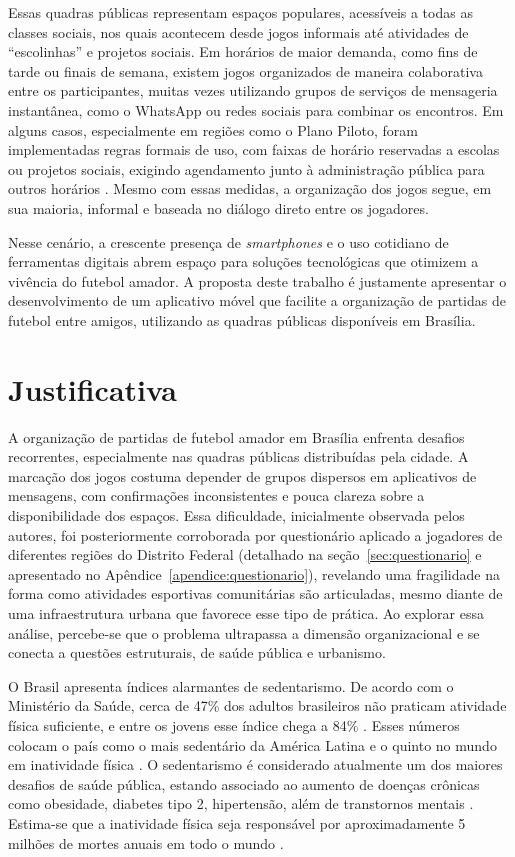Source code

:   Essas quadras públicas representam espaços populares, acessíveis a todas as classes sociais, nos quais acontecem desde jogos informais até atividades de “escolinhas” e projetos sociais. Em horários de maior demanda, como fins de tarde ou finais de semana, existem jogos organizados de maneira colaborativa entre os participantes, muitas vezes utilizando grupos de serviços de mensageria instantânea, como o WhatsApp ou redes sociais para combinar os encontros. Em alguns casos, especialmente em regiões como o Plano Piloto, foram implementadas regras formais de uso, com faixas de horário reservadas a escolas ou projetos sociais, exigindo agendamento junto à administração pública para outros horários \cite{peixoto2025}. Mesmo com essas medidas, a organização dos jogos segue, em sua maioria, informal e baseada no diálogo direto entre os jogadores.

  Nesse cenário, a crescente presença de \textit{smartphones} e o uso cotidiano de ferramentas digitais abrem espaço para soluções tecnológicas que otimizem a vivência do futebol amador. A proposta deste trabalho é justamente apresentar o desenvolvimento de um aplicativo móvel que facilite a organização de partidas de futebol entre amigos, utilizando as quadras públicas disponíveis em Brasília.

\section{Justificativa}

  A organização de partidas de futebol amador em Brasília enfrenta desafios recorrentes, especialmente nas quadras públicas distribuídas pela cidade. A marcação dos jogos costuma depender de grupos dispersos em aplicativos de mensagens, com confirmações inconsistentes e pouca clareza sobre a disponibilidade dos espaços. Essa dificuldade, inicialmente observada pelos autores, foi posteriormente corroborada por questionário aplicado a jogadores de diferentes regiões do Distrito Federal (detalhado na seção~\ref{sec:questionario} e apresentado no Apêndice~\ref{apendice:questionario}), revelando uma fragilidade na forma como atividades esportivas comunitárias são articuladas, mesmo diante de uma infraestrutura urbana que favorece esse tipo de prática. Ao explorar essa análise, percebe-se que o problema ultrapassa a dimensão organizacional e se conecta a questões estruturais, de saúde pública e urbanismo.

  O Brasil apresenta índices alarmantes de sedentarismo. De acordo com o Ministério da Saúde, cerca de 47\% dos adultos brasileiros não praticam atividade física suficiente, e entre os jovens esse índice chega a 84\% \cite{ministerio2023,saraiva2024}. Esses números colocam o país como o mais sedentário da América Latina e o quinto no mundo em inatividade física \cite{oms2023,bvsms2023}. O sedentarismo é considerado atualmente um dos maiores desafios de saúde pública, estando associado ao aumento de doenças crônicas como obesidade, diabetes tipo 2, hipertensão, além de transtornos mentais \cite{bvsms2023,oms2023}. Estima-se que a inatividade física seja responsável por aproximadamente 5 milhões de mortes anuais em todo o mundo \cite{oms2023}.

======

# [WHAT IS NEEDED]
A verbatim copy of every entry is wanted; the pictures stay out of it.

# [RESPONSE BOX]
Source code

:   Essas quadras públicas representam espaços populares, acessíveis a todas as classes sociais, nos quais acontecem desde jogos informais até atividades de “escolinhas” e projetos sociais. Em horários de maior demanda, como fins de tarde ou finais de semana, existem jogos organizados de maneira colaborativa entre os participantes, muitas vezes utilizando grupos de serviços de mensageria instantânea, como o WhatsApp ou redes sociais para combinar os encontros. Em alguns casos, especialmente em regiões como o Plano Piloto, foram implementadas regras formais de uso, com faixas de horário reservadas a escolas ou projetos sociais, exigindo agendamento junto à administração pública para outros horários \cite{peixoto2025}. Mesmo com essas medidas, a organização dos jogos segue, em sua maioria, informal e baseada no diálogo direto entre os jogadores.

  Nesse cenário, a crescente presença de \textit{smartphones} e o uso cotidiano de ferramentas digitais abrem espaço para soluções tecnológicas que otimizem a vivência do futebol amador. A proposta deste trabalho é justamente apresentar o desenvolvimento de um aplicativo móvel que facilite a organização de partidas de futebol entre amigos, utilizando as quadras públicas disponíveis em Brasília.

\section{Justificativa}

  A organização de partidas de futebol amador em Brasília enfrenta desafios recorrentes, especialmente nas quadras públicas distribuídas pela cidade. A marcação dos jogos costuma depender de grupos dispersos em aplicativos de mensagens, com confirmações inconsistentes e pouca clareza sobre a disponibilidade dos espaços. Essa dificuldade, inicialmente observada pelos autores, foi posteriormente corroborada por questionário aplicado a jogadores de diferentes regiões do Distrito Federal (detalhado na seção~\ref{sec:questionario} e apresentado no Apêndice~\ref{apendice:questionario}), revelando uma fragilidade na forma como atividades esportivas comunitárias são articuladas, mesmo diante de uma infraestrutura urbana que favorece esse tipo de prática. Ao explorar essa análise, percebe-se que o problema ultrapassa a dimensão organizacional e se conecta a questões estruturais, de saúde pública e urbanismo.

  O Brasil apresenta índices alarmantes de sedentarismo. De acordo com o Ministério da Saúde, cerca de 47\% dos adultos brasileiros não praticam atividade física suficiente, e entre os jovens esse índice chega a 84\% \cite{ministerio2023,saraiva2024}. Esses números colocam o país como o mais sedentário da América Latina e o quinto no mundo em inatividade física \cite{oms2023,bvsms2023}. O sedentarismo é considerado atualmente um dos maiores desafios de saúde pública, estando associado ao aumento de doenças crônicas como obesidade, diabetes tipo 2, hipertensão, além de transtornos mentais \cite{bvsms2023,oms2023}. Estima-se que a inatividade física seja responsável por aproximadamente 5 milhões de mortes anuais em todo o mundo \cite{oms2023}.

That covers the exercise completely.